Macedonia: Should Albanians support or use the new name?

James Pettifer

After so many years of difficulties with Greece, most Macedonians and friends of Macedonia might be thought to be glad of the new proposed name. Yet the announcement of ‘North Macedonia’ this week has produced outrage and anger in many different places and on both sides of the border. It is not hard to see why.
The Zaev government relies on Albanian support to survive. Albanians have been suffering human rights difficulties in Macedonia for many years, and the Ohrid Accords that emerged from the military conflict in 2001 have in many cases never been enforced, even though the DUI party was in government for many years after that date. The DUI party needs to consider its own record in this sphere, rather than blaming everyone else in the country for the weaknesses in the Albanians position. A key reason for this was the lack of support for change among the foreign diplomatic community who once the threat of violence receded after 2001 lost interest in the fate of the Albanians. Yet now the same foreign factors in the country are asking for the Albanians to support the new name and to join Zaev in a possible referendum campaign later in the year. Should the community do this?
The answer must be a decisive ‘No’. Constitutional development can always occur, as it has over hundreds of years in the United States, but in a considered, and consensual way and where the fundamental identity of the country is not threatened. As President Ivanov has rightly pointed out, the issue is constitutional and Zaev and his foreign-influenced collaborators have no legal mandate at all to change it on the signature of a single man. This only opens the way for the end of the rule of law and Ivanov’s position should be strongly supported not only by all Macedonians from whatever background but also by foreigners who really are friends of Macedonia – rather than the foreign-financed ‘enemy within’ – who do not wish to see the country survive and prosper in its present form and with its current borders. Albanians limited progress since 1991 has entirely depended on the rule of law in a secure and internationally guaranteed state framework. . NATO and the EU are trying to undermine it to get this ‘deal’ agreed to and that is not in the Albanians interest. The actual name chosen is also quite insensitive to legitimate Albanian concerns. It would trap many nationalist Albanians in an identity they may not wish to have, and make future debate about improving things more difficult.

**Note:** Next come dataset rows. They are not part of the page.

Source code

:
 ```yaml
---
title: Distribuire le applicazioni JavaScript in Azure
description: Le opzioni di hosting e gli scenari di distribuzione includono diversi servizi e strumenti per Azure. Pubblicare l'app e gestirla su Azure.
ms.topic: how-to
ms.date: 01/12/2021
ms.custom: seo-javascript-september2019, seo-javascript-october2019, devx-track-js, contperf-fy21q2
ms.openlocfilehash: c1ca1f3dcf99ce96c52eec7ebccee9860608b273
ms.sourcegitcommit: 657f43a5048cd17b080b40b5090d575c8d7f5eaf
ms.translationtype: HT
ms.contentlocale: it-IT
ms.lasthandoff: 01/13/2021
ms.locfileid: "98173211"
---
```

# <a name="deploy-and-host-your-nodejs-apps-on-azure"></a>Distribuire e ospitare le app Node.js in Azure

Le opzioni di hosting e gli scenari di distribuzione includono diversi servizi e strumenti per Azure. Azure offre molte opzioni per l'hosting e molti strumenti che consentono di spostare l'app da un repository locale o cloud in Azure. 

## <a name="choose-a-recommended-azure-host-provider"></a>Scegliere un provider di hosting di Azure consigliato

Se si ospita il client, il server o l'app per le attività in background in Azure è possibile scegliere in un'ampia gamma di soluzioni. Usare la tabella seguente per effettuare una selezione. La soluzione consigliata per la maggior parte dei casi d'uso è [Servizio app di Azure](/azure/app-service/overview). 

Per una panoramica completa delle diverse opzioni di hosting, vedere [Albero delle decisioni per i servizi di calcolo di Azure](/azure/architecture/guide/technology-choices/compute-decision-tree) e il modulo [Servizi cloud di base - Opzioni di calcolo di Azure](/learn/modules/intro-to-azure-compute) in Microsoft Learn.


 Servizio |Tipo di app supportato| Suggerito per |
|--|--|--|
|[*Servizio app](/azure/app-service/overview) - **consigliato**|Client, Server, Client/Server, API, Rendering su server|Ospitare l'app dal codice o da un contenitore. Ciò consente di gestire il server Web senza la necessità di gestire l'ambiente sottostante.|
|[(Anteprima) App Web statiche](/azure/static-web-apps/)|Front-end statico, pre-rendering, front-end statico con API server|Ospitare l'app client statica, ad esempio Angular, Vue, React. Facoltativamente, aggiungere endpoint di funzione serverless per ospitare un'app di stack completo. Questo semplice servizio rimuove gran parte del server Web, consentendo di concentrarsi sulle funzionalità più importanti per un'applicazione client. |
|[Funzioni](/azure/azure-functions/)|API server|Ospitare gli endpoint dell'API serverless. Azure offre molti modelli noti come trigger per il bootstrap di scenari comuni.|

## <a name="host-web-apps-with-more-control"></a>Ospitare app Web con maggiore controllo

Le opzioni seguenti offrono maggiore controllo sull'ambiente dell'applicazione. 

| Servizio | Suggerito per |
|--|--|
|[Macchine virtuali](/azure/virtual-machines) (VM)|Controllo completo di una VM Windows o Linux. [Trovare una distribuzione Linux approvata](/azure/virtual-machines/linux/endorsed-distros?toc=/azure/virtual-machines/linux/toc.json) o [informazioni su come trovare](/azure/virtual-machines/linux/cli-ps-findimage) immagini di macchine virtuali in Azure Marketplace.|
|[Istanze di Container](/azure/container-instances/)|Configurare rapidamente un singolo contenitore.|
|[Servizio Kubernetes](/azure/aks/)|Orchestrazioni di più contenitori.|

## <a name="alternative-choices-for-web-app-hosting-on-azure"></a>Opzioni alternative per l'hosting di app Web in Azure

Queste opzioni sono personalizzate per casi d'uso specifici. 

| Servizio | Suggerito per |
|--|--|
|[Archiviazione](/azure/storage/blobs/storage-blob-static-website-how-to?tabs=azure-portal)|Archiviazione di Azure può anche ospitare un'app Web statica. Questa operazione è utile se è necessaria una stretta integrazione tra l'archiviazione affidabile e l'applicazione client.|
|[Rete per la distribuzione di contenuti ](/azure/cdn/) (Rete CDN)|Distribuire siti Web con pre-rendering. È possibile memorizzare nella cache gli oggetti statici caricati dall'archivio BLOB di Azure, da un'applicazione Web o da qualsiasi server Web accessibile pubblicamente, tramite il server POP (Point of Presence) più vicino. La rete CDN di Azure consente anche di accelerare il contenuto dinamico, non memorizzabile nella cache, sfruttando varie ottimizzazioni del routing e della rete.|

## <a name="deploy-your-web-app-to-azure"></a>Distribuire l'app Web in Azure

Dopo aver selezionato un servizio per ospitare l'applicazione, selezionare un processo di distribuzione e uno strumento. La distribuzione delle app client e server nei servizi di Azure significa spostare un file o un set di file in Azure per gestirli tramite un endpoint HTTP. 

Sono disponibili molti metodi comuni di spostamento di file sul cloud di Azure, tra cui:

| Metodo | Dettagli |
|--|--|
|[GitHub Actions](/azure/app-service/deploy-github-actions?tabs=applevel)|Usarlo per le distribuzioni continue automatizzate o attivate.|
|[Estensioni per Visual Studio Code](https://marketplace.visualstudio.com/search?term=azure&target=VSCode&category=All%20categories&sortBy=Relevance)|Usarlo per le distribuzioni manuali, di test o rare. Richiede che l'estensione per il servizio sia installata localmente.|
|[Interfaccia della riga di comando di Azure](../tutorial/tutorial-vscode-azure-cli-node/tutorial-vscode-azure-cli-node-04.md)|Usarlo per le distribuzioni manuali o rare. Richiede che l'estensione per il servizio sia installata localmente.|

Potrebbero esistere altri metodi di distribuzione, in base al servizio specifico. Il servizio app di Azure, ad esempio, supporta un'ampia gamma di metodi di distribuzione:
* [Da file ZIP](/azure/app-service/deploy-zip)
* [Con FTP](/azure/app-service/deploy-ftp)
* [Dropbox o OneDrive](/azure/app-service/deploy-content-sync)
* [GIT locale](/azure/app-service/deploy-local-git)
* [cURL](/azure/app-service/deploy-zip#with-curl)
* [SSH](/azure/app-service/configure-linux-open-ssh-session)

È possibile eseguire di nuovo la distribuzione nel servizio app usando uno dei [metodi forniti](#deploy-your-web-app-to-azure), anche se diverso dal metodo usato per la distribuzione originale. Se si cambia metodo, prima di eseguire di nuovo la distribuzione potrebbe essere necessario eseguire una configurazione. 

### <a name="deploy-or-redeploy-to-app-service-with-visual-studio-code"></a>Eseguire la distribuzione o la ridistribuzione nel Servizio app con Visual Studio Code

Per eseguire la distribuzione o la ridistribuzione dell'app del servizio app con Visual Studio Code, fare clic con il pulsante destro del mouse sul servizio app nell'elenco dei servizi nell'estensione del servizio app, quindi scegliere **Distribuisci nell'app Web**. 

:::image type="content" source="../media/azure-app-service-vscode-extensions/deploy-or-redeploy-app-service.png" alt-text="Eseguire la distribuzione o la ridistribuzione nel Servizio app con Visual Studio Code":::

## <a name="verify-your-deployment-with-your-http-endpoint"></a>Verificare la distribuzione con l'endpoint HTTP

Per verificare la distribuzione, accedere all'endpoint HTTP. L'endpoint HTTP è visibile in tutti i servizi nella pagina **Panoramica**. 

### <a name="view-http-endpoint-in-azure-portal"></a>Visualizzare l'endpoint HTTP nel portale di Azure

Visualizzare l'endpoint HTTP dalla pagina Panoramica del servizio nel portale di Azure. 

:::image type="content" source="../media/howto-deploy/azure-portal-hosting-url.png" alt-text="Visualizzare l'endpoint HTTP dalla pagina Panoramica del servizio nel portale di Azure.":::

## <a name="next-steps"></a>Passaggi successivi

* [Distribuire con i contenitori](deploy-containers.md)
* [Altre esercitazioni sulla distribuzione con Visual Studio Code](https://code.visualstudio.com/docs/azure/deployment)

The ‘deal’ is not simply about the name, important as that is. Greece and Serbia are working together to isolate the Albanians in the Balkans. Anyone who does not believe this should go to Preshevo, where the new Serbian- Greek motorway section of the ‘Road of Friendship’ specifically isolates Preshevo – and Kosova- to bring Belgrade and Nis back into an Athens-Belgrade axis. There are also rumours from good sources –although I cannot substantiate them – of a British-Greek plan for an oil and gas pipeline to Serbia along the same route. Zaev’s own political base of Strumica is on one of the sketch routes and explains what for even those of us who have studied and known the region for many years the apparently quite irrational ( weird?) support for him among the international community.
What of the argument that the USA as the protector of the Albanians supports the new name? Well times are changing. First, not all official America does agree, as a glance at Twitter or Facebook will show. It is not even clear if official diplomatic America was responsible for the already notorious content of the 20 page ‘agreement’ which seems to have been written by an unknown junior operative in a think tank not widely known for Balkans expertise. There was substantial Greek input into the final draft of the document. Secondly, although the US is vital for Albanian security in the Balkans generally, policies are changing and it would be tragic of the Albanians to remain tied to the Blair-Clinton world when its assumptions are long gone. Macedonia has had a long record of productive relations with NATO, particularly during the Kosova war, over refugee issues, and has supplied soldiers to US-led coalitions since. Forcing the country into NATO but causing regional destabilisation in the process is not a good idea for the Albanians as a people centrally dependent on the US and NATO for their security.
A possible approach would be for the Albanians to soon withdraw from the governing coalition, and let Zaev govern in his own right, by finding cross party consensus on an issue by issue basis. That will avoid Albanian complicity in this potentially disastrous process. If there is a referendum on the new name or constitution, Albanians should all campaign to vote a firm ‘no’. The constitution and the rule of law need to be defended, against what in the background are Greek attempts to extend hegemony over all Macedonia in a joint Greek-Serbian axis. The American mixture of threats and ‘carrots’ needs to be firmly rejected, as destabilising and badly judged but in an atmosphere of a disagreement between friends and where it needs to be pointed out that as a major outside power the US needs to keep all Macedonians on board, rather than mortgage its entire credibility on a bizarre, ill-thought out name change that can only result in wider regional instability. From Washington’s point of view there is an understandable desire to keep hegemony over Macedonia but this must not be at the cost of democracy, the Zaev government will not be eternal and if the Albanians mortgage all their hopes on one Skopje government, they are very unwise indeed. One Ukraine is enough.